== AIM OF THE TASK ==
Copy, from the listing, every line in which the string "bare" is present.

== RECORDS FOR PROCESSING ==
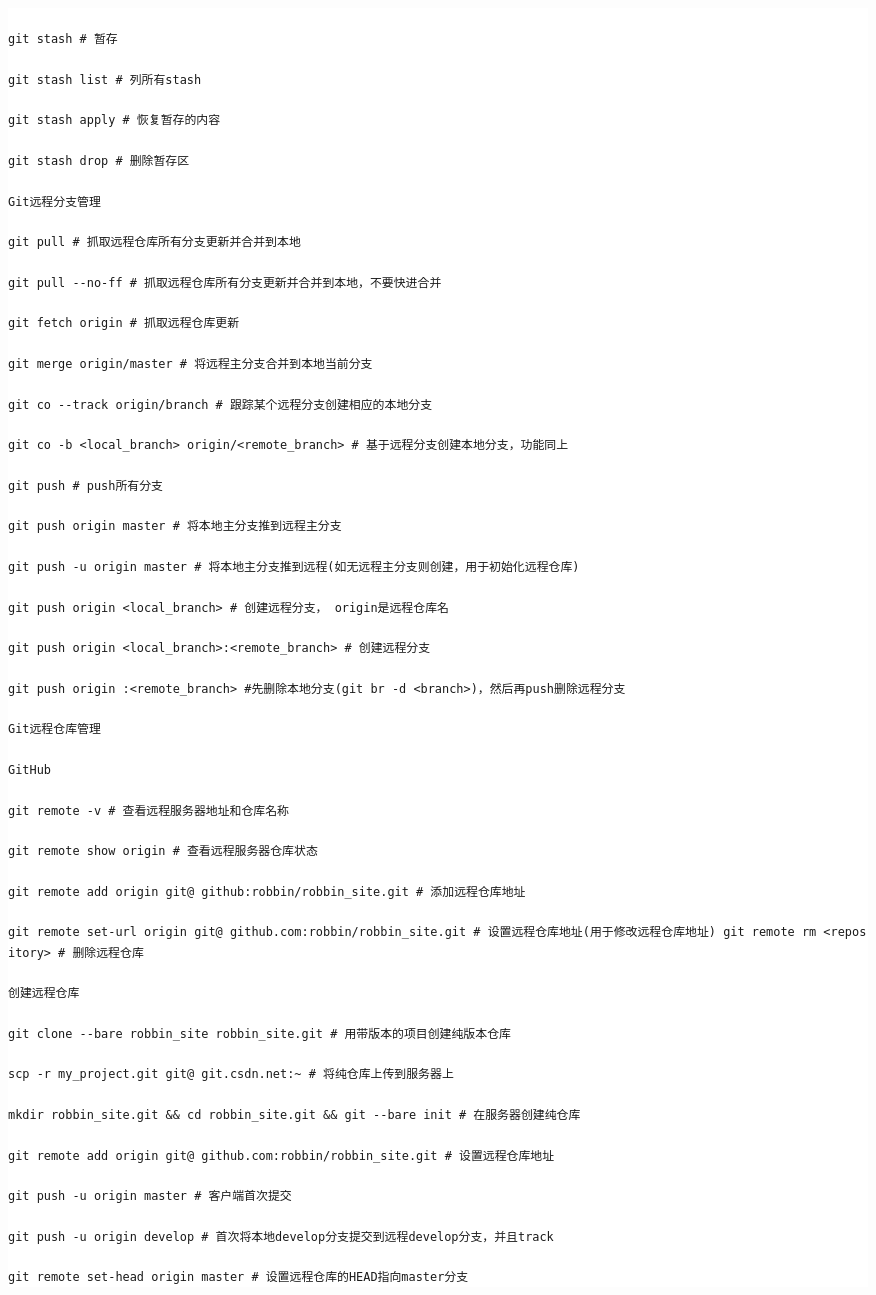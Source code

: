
 ```
 
git stash # 暂存
 
git stash list # 列所有stash
 
git stash apply # 恢复暂存的内容
 
git stash drop # 删除暂存区
 
Git远程分支管理
 
git pull # 抓取远程仓库所有分支更新并合并到本地
 
git pull --no-ff # 抓取远程仓库所有分支更新并合并到本地，不要快进合并
 
git fetch origin # 抓取远程仓库更新
 
git merge origin/master # 将远程主分支合并到本地当前分支
 
git co --track origin/branch # 跟踪某个远程分支创建相应的本地分支
 
git co -b <local_branch> origin/<remote_branch> # 基于远程分支创建本地分支，功能同上
 
git push # push所有分支
 
git push origin master # 将本地主分支推到远程主分支
 
git push -u origin master # 将本地主分支推到远程(如无远程主分支则创建，用于初始化远程仓库)
 
git push origin <local_branch> # 创建远程分支， origin是远程仓库名
 
git push origin <local_branch>:<remote_branch> # 创建远程分支
 
git push origin :<remote_branch> #先删除本地分支(git br -d <branch>)，然后再push删除远程分支
 
Git远程仓库管理
 
GitHub
 
git remote -v # 查看远程服务器地址和仓库名称
 
git remote show origin # 查看远程服务器仓库状态
 
git remote add origin git@ github:robbin/robbin_site.git # 添加远程仓库地址
 
git remote set-url origin git@ github.com:robbin/robbin_site.git # 设置远程仓库地址(用于修改远程仓库地址) git remote rm <repository> # 删除远程仓库
 
创建远程仓库
 
git clone --bare robbin_site robbin_site.git # 用带版本的项目创建纯版本仓库
 
scp -r my_project.git git@ git.csdn.net:~ # 将纯仓库上传到服务器上
 
mkdir robbin_site.git && cd robbin_site.git && git --bare init # 在服务器创建纯仓库
 
git remote add origin git@ github.com:robbin/robbin_site.git # 设置远程仓库地址
 
git push -u origin master # 客户端首次提交
 
git push -u origin develop # 首次将本地develop分支提交到远程develop分支，并且track
 
git remote set-head origin master # 设置远程仓库的HEAD指向master分支
```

== SOLUTION ==
git clone --bare robbin_site robbin_site.git # 用带版本的项目创建纯版本仓库
mkdir robbin_site.git && cd robbin_site.git && git --bare init # 在服务器创建纯仓库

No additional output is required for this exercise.